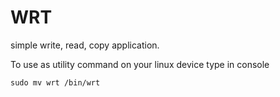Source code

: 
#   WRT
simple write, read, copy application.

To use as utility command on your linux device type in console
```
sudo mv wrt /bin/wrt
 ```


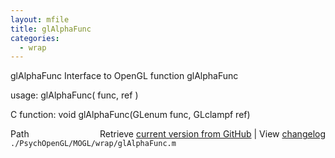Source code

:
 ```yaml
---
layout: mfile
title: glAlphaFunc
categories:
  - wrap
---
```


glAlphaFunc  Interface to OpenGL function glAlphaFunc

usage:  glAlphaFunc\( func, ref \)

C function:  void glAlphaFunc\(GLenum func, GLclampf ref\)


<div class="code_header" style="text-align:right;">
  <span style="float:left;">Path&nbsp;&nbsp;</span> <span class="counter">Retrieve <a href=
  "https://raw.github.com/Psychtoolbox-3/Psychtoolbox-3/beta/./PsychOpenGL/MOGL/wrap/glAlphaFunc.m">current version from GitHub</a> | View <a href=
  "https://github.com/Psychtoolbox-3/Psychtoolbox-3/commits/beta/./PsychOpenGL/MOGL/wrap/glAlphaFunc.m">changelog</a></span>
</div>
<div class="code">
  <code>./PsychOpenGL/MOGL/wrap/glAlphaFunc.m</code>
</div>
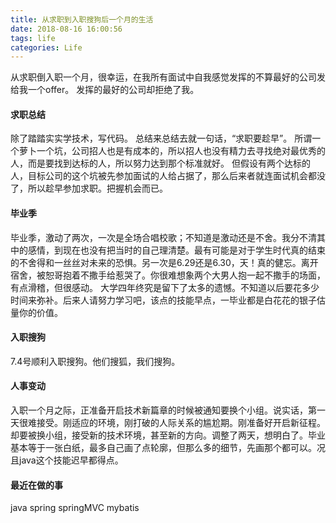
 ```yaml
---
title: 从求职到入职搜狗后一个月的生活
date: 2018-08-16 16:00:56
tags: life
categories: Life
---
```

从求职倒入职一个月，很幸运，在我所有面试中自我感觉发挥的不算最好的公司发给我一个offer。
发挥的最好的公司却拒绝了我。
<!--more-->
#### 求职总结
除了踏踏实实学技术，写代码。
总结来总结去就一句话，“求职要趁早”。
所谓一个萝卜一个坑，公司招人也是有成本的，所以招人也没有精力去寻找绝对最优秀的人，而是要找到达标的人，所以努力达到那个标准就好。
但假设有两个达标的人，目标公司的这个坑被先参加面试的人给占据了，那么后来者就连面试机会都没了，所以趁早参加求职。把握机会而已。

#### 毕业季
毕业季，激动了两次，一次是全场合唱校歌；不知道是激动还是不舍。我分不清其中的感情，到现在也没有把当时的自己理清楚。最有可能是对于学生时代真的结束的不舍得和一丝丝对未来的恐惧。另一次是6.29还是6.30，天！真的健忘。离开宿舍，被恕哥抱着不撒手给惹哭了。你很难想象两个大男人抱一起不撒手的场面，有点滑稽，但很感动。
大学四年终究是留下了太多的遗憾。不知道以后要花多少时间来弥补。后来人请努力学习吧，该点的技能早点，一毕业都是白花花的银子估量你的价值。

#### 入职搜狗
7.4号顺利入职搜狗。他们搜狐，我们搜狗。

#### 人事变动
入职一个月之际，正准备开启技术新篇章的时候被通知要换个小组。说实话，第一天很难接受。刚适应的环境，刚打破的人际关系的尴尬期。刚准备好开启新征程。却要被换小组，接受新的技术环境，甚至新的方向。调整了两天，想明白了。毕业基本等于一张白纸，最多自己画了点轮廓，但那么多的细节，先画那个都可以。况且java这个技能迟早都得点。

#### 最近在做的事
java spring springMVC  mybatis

▶ _What the task asks_
Output the records exactly as they appear, skipping any pictures.

▶ _Exercise response_
Source code

: 
#   WRT
simple write, read, copy application.

To use as utility command on your linux device type in console
```
sudo mv wrt /bin/wrt
 ```


Source code

:
 ```yaml
---
layout: mfile
title: glAlphaFunc
categories:
  - wrap
---
```


glAlphaFunc  Interface to OpenGL function glAlphaFunc

usage:  glAlphaFunc\( func, ref \)

C function:  void glAlphaFunc\(GLenum func, GLclampf ref\)


<div class="code_header" style="text-align:right;">
  <span style="float:left;">Path&nbsp;&nbsp;</span> <span class="counter">Retrieve <a href=
  "https://raw.github.com/Psychtoolbox-3/Psychtoolbox-3/beta/./PsychOpenGL/MOGL/wrap/glAlphaFunc.m">current version from GitHub</a> | View <a href=
  "https://github.com/Psychtoolbox-3/Psychtoolbox-3/commits/beta/./PsychOpenGL/MOGL/wrap/glAlphaFunc.m">changelog</a></span>
</div>
<div class="code">
  <code>./PsychOpenGL/MOGL/wrap/glAlphaFunc.m</code>
</div>
 ```yaml
---
title: 从求职到入职搜狗后一个月的生活
date: 2018-08-16 16:00:56
tags: life
categories: Life
---
```

从求职倒入职一个月，很幸运，在我所有面试中自我感觉发挥的不算最好的公司发给我一个offer。
发挥的最好的公司却拒绝了我。
<!--more-->
#### 求职总结
除了踏踏实实学技术，写代码。
总结来总结去就一句话，“求职要趁早”。
所谓一个萝卜一个坑，公司招人也是有成本的，所以招人也没有精力去寻找绝对最优秀的人，而是要找到达标的人，所以努力达到那个标准就好。
但假设有两个达标的人，目标公司的这个坑被先参加面试的人给占据了，那么后来者就连面试机会都没了，所以趁早参加求职。把握机会而已。

#### 毕业季
毕业季，激动了两次，一次是全场合唱校歌；不知道是激动还是不舍。我分不清其中的感情，到现在也没有把当时的自己理清楚。最有可能是对于学生时代真的结束的不舍得和一丝丝对未来的恐惧。另一次是6.29还是6.30，天！真的健忘。离开宿舍，被恕哥抱着不撒手给惹哭了。你很难想象两个大男人抱一起不撒手的场面，有点滑稽，但很感动。
大学四年终究是留下了太多的遗憾。不知道以后要花多少时间来弥补。后来人请努力学习吧，该点的技能早点，一毕业都是白花花的银子估量你的价值。

#### 入职搜狗
7.4号顺利入职搜狗。他们搜狐，我们搜狗。

#### 人事变动
入职一个月之际，正准备开启技术新篇章的时候被通知要换个小组。说实话，第一天很难接受。刚适应的环境，刚打破的人际关系的尴尬期。刚准备好开启新征程。却要被换小组，接受新的技术环境，甚至新的方向。调整了两天，想明白了。毕业基本等于一张白纸，最多自己画了点轮廓，但那么多的细节，先画那个都可以。况且java这个技能迟早都得点。

#### 最近在做的事
java spring springMVC  mybatis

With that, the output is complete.